Description of the task:
Using the entries that follow, write out the line containing "with confidence score", the line containing "- Warnings/recommendations", and every line between them, exactly and nothing else.

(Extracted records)
--- --- ---

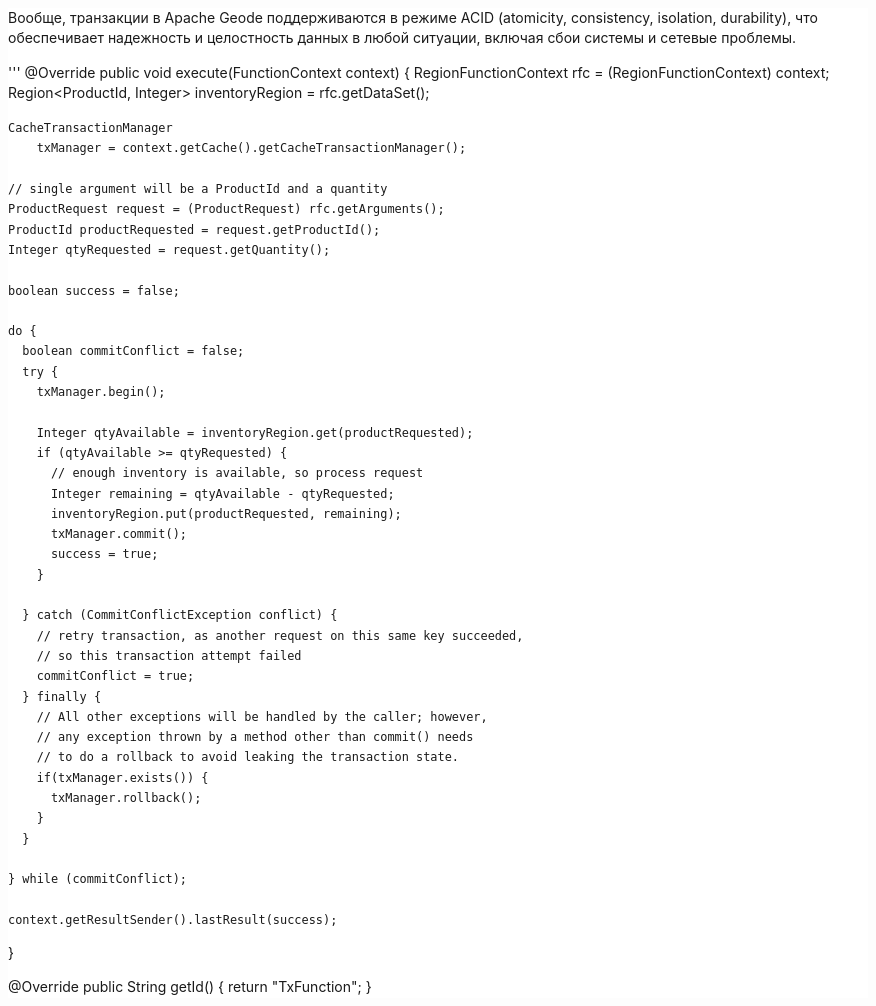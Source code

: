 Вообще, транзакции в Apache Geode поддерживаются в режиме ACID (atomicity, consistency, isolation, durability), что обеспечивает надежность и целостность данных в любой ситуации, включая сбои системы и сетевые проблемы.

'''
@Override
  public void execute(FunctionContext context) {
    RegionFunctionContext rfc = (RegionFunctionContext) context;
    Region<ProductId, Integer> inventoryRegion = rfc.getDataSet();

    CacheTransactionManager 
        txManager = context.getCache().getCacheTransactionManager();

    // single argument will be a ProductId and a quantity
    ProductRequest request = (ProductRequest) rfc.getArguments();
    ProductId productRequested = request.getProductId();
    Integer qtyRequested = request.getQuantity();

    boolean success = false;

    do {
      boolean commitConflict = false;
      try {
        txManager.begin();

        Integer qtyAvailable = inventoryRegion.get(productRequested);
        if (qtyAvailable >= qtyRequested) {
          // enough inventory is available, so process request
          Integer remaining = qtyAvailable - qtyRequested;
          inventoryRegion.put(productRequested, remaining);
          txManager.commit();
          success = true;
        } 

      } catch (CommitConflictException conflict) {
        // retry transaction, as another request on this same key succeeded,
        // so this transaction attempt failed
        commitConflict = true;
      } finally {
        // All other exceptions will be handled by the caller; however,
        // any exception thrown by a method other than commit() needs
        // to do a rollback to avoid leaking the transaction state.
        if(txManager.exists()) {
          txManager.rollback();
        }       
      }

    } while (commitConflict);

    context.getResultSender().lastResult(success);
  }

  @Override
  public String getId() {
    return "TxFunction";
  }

--- --- ---

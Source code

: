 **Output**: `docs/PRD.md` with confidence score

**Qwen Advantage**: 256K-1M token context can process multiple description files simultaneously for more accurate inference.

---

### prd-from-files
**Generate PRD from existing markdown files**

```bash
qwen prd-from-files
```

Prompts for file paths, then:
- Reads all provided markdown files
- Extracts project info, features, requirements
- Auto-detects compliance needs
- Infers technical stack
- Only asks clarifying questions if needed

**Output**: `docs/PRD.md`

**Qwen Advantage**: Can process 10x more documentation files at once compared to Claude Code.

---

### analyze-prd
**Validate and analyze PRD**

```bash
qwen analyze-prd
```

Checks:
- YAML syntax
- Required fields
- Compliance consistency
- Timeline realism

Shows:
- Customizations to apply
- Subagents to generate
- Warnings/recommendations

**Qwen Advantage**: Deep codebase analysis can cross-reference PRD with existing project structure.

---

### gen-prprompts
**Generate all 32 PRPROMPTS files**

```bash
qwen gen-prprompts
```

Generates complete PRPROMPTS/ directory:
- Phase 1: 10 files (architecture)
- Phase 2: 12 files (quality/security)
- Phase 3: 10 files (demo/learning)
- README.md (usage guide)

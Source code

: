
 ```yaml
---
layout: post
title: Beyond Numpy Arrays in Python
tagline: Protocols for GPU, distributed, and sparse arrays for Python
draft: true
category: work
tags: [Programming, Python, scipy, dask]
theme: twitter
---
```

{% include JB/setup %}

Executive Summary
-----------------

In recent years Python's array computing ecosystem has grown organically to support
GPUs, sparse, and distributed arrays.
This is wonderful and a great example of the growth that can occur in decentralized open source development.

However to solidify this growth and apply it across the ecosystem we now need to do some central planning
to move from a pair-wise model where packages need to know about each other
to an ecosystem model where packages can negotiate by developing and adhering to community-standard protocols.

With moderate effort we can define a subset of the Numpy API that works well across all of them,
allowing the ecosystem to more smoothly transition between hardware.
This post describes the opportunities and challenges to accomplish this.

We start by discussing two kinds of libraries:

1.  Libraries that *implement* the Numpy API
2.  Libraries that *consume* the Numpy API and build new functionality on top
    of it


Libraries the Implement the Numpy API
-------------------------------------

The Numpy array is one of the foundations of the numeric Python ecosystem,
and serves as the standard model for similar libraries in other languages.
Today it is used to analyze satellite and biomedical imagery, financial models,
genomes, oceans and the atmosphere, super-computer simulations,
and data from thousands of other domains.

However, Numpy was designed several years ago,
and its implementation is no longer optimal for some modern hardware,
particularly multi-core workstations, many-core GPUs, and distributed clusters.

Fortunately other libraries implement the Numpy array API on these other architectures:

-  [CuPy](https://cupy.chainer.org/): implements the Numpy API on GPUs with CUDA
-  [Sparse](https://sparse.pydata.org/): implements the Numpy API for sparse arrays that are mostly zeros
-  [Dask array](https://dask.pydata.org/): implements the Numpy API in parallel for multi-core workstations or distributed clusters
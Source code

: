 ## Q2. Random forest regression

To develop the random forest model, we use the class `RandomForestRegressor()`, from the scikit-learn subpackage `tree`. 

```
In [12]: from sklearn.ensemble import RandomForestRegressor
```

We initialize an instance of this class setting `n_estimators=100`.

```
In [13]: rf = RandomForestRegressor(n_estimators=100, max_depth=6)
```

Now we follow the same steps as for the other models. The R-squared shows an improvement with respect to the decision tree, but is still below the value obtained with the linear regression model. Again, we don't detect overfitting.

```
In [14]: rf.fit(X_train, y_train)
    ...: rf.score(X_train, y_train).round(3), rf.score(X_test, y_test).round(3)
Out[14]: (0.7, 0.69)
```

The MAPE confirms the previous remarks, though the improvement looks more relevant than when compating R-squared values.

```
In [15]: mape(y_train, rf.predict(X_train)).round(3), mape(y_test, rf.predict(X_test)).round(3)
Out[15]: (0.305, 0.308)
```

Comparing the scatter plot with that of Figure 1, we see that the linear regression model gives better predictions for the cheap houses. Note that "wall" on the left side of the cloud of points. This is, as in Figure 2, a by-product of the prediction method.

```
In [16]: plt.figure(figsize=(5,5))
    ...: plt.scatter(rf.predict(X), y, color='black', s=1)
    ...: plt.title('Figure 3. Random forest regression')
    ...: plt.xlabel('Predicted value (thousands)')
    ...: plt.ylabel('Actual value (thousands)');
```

--- --- ---

Reply to the task:
: **Output**: `docs/PRD.md` with confidence score

**Qwen Advantage**: 256K-1M token context can process multiple description files simultaneously for more accurate inference.

---

### prd-from-files
**Generate PRD from existing markdown files**

```bash
qwen prd-from-files
```

Prompts for file paths, then:
- Reads all provided markdown files
- Extracts project info, features, requirements
- Auto-detects compliance needs
- Infers technical stack
- Only asks clarifying questions if needed

**Output**: `docs/PRD.md`

**Qwen Advantage**: Can process 10x more documentation files at once compared to Claude Code.

---

### analyze-prd
**Validate and analyze PRD**

```bash
qwen analyze-prd
```

Checks:
- YAML syntax
- Required fields
- Compliance consistency
- Timeline realism

Shows:
- Customizations to apply
- Subagents to generate
- Warnings/recommendations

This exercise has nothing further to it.